ACTION ITEM:
Nothing but an exact copy is wanted: the line with "- **Routing:** Effortlessly" and each line after it in the data below, last line included.

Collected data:
......

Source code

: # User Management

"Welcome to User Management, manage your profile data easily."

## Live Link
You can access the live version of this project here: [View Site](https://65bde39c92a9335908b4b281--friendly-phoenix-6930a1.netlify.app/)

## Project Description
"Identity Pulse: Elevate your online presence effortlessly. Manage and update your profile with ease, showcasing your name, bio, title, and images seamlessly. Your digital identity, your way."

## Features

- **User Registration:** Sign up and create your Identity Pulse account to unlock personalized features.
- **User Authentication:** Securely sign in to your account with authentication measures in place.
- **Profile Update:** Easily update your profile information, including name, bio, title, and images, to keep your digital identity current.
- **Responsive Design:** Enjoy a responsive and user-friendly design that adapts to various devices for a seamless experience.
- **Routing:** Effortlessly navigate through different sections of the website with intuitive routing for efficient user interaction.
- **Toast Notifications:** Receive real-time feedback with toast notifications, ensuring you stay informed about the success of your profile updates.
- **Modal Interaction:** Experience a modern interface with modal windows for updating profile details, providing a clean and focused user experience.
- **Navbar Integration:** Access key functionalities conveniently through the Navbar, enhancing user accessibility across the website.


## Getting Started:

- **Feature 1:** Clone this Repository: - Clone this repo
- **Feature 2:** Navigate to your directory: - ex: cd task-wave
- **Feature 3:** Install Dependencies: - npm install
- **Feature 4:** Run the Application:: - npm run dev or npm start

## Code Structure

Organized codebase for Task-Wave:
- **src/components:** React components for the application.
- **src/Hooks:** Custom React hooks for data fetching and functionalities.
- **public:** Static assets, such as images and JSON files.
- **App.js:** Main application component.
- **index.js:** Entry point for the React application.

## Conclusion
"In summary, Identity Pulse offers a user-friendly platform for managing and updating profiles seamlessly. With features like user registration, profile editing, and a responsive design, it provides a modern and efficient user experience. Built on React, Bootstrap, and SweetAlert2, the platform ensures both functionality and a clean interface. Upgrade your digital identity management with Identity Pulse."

......

RESULT OF THIS TASK:
- **Routing:** Effortlessly navigate through different sections of the website with intuitive routing for efficient user interaction.
- **Toast Notifications:** Receive real-time feedback with toast notifications, ensuring you stay informed about the success of your profile updates.
- **Modal Interaction:** Experience a modern interface with modal windows for updating profile details, providing a clean and focused user experience.
- **Navbar Integration:** Access key functionalities conveniently through the Navbar, enhancing user accessibility across the website.


## Getting Started:

- **Feature 1:** Clone this Repository: - Clone this repo
- **Feature 2:** Navigate to your directory: - ex: cd task-wave
- **Feature 3:** Install Dependencies: - npm install
- **Feature 4:** Run the Application:: - npm run dev or npm start

## Code Structure

Organized codebase for Task-Wave:
- **src/components:** React components for the application.
- **src/Hooks:** Custom React hooks for data fetching and functionalities.
- **public:** Static assets, such as images and JSON files.
- **App.js:** Main application component.
- **index.js:** Entry point for the React application.

## Conclusion
"In summary, Identity Pulse offers a user-friendly platform for managing and updating profiles seamlessly. With features like user registration, profile editing, and a responsive design, it provides a modern and efficient user experience. Built on React, Bootstrap, and SweetAlert2, the platform ensures both functionality and a clean interface. Upgrade your digital identity management with Identity Pulse."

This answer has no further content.